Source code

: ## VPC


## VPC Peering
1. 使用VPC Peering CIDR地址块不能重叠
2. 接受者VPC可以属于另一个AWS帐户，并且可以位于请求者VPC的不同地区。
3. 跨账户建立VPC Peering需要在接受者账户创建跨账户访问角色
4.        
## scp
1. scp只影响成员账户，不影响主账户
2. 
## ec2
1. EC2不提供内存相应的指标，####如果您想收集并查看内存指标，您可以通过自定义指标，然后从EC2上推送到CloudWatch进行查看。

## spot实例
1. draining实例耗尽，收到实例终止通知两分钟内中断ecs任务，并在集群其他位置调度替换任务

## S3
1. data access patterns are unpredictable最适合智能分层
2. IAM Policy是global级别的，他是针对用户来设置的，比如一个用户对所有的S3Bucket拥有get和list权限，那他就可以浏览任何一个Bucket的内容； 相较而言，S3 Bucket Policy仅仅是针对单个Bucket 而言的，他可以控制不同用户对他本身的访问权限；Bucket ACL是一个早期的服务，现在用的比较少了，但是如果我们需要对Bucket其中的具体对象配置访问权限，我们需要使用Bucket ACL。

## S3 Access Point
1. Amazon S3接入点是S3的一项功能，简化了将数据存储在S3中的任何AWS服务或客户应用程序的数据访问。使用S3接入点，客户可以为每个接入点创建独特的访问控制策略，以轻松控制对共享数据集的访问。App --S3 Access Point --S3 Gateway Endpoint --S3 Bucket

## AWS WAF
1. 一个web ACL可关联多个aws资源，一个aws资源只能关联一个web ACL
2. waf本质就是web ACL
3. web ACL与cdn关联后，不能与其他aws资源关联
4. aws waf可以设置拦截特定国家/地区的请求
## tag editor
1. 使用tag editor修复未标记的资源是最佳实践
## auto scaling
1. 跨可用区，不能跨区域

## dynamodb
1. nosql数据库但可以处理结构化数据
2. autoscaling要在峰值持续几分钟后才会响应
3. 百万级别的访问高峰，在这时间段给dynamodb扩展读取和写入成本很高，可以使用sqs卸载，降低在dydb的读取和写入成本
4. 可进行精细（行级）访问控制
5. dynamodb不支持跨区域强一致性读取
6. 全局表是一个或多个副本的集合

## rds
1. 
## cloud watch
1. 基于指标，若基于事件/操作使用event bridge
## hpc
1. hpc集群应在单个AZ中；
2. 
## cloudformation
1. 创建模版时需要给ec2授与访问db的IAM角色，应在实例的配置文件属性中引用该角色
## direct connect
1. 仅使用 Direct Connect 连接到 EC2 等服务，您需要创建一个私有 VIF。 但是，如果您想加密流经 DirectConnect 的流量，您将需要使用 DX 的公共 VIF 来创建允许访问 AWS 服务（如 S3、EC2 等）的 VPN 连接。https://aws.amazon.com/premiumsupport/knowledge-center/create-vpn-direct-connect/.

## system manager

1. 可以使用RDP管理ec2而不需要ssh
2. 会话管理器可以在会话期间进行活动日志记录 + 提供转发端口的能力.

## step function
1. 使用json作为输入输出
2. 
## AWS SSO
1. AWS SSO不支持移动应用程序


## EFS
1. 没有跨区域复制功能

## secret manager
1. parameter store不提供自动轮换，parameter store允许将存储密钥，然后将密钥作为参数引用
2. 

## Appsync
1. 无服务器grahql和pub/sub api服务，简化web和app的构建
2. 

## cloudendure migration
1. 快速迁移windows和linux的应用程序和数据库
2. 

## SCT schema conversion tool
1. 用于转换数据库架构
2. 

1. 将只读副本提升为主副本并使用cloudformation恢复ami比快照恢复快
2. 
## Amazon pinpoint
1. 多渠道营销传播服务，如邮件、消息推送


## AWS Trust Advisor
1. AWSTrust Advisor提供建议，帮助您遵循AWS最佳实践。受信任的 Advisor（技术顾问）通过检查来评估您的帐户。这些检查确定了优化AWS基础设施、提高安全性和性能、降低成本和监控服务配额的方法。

**What to produce**
Look above for the line containing "## dynamodb". Output from there through the line containing "1. 没有跨区域复制功能", exactly and inclusively.

**Answer to this task**
## dynamodb
1. nosql数据库但可以处理结构化数据
2. autoscaling要在峰值持续几分钟后才会响应
3. 百万级别的访问高峰，在这时间段给dynamodb扩展读取和写入成本很高，可以使用sqs卸载，降低在dydb的读取和写入成本
4. 可进行精细（行级）访问控制
5. dynamodb不支持跨区域强一致性读取
6. 全局表是一个或多个副本的集合

## rds
1. 
## cloud watch
1. 基于指标，若基于事件/操作使用event bridge
## hpc
1. hpc集群应在单个AZ中；
2. 
## cloudformation
1. 创建模版时需要给ec2授与访问db的IAM角色，应在实例的配置文件属性中引用该角色
## direct connect
1. 仅使用 Direct Connect 连接到 EC2 等服务，您需要创建一个私有 VIF。 但是，如果您想加密流经 DirectConnect 的流量，您将需要使用 DX 的公共 VIF 来创建允许访问 AWS 服务（如 S3、EC2 等）的 VPN 连接。https://aws.amazon.com/premiumsupport/knowledge-center/create-vpn-direct-connect/.

## system manager

1. 可以使用RDP管理ec2而不需要ssh
2. 会话管理器可以在会话期间进行活动日志记录 + 提供转发端口的能力.

## step function
1. 使用json作为输入输出
2. 
## AWS SSO
1. AWS SSO不支持移动应用程序


## EFS
1. 没有跨区域复制功能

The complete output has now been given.